Unfortunately, for such a great setup for its story, a big issue with The Dig is that its puzzles are maddening. I'm OK with a few obtuse puzzles, they are practically unavoidable in LucasArts adventures, but The Dig puts a new meaning to it. There is one puzzle in particular, where some sort of fish / turtle is eaten in front of you and its remains are spit back on land. Interacting with it opens a window where you see about 15-20 pieces of this fish in disarray. The goal is to reassemble everything into the correct order. How are you supposed to do this? Well, there are the really conveniently placed remains of the same type of fish on the next screen. So go there, remember how ALL these pieces are set up, go back to the fish in disarray, and try to place everything in the same way.

EXCEPT. You have to place it EXACTLY in one specific way and every item has to be in EXACT order, otherwise you didn't do it right. After spending way too long on this dumb puzzle, I looked up online how to set it up. After setting it up exactly that way, the game said I STILL did it wrong, meaning something was probably an inch off or something. I couldn't be bothered to find out, so I called it quits there.

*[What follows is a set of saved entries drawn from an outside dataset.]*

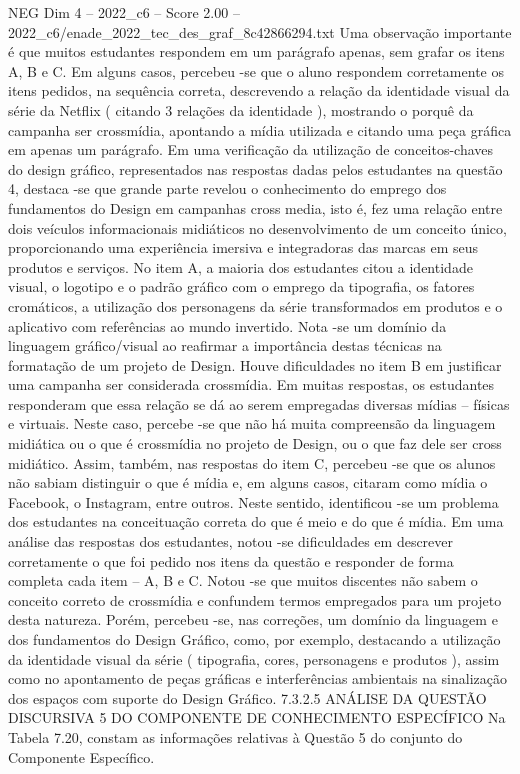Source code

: \begin{textsample}{NEG Dim 4 – 2022\_c6 – Score 2.00 – 2022\_c6/enade\_2022\_tec\_des\_graf\_8c42866294.txt}
Uma observação importante é que muitos estudantes respondem em um parágrafo apenas, sem grafar os itens A, B e C.
Em alguns casos, percebeu -se que o aluno respondem corretamente os itens pedidos, na sequência correta, descrevendo a relação da identidade visual da série da Netflix ( citando 3 relações da identidade ), mostrando o porquê da campanha ser crossmídia, apontando a mídia utilizada e citando uma peça gráfica em apenas um parágrafo.
Em uma verificação da utilização de conceitos-chaves do design gráfico, representados nas respostas dadas pelos estudantes na questão 4, destaca -se que grande parte revelou o conhecimento do emprego dos fundamentos do Design em campanhas cross media, isto é, fez uma relação entre dois veículos informacionais midiáticos no desenvolvimento de um conceito único, proporcionando uma experiência imersiva e integradoras das marcas em seus produtos e serviços.
No item A, a maioria dos estudantes citou a identidade visual, o logotipo e o padrão gráfico com o emprego da tipografia, os fatores cromáticos, a utilização dos personagens da série transformados em produtos e o aplicativo com referências ao mundo invertido.
Nota -se um domínio da linguagem gráfico/visual ao reafirmar a importância destas técnicas na formatação de um projeto de Design.
Houve dificuldades no item B em justificar uma campanha ser considerada crossmídia.
Em muitas respostas, os estudantes responderam que essa relação se dá ao serem empregadas diversas mídias – físicas e virtuais.
Neste caso, percebe -se que não há muita compreensão da linguagem midiática ou o que é crossmídia no projeto de Design, ou o que faz dele ser cross midiático.
Assim, também, nas respostas do item C, percebeu -se que os alunos não sabiam distinguir o que é mídia e, em alguns casos, citaram como mídia o Facebook, o Instagram, entre outros.
Neste sentido, identificou -se um problema dos estudantes na conceituação correta do que é meio e do que é mídia.
Em uma análise das respostas dos estudantes, notou -se dificuldades em descrever corretamente o que foi pedido nos itens da questão e responder de forma completa cada item – A, B e C.
Notou -se que muitos discentes não sabem o conceito correto de crossmídia e confundem termos empregados para um projeto desta natureza.
Porém, percebeu -se, nas correções, um domínio da linguagem e dos fundamentos do Design Gráfico, como, por exemplo, destacando a utilização da identidade visual da série ( tipografia, cores, personagens e produtos ), assim como no apontamento de peças gráficas e interferências ambientais na sinalização dos espaços com suporte do Design Gráfico. 7.3.2.5 ANÁLISE DA QUESTÃO DISCURSIVA 5 DO COMPONENTE DE CONHECIMENTO ESPECÍFICO Na Tabela 7.20, constam as informações relativas à Questão 5 do conjunto do Componente Específico.

\end{textsample}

There are more bad puzzles in the game up to that point, and most definitely after I'm sure, but the problem with these puzzles is that 1) they're bad, obviously but 2) they ruin an otherwise incredible atmosphere set up by a very well paced first act, the great visuals (for its time), the cinematics and the sound design.

The game feels much more big budget than prior LucasArts adventures, and it has some cool ideas, like talking to your crew members and regularly being able to ask them about clues you find as well as just engaging in optional conversation and getting to know them better, but the puzzle difficulty ruined it for me. Only play this if you're a more hardcore point & click adventure fan, because you're gonna be at some of these puzzles for a long while without a guide and even with one, some of them are just tiring.

This review contains spoilers

Kind of a profoundly bleak ending. The game sets up this vast narrative about the dangers of trying to conquer death, how it must be accepted, how we succumb to our worst impulses when trying to borrow too much from the addiction of life. And then the dead love interest is revived, dead-eyed promise that it was okay this time and we'll all return home happily. Its supposed to be a happy ending, but it feels sinister and uncanny. Upsetting. Wrong.

This game absolutely whips. I don't think about it often, but its one of my top five point and clicks whenever I remember it exists.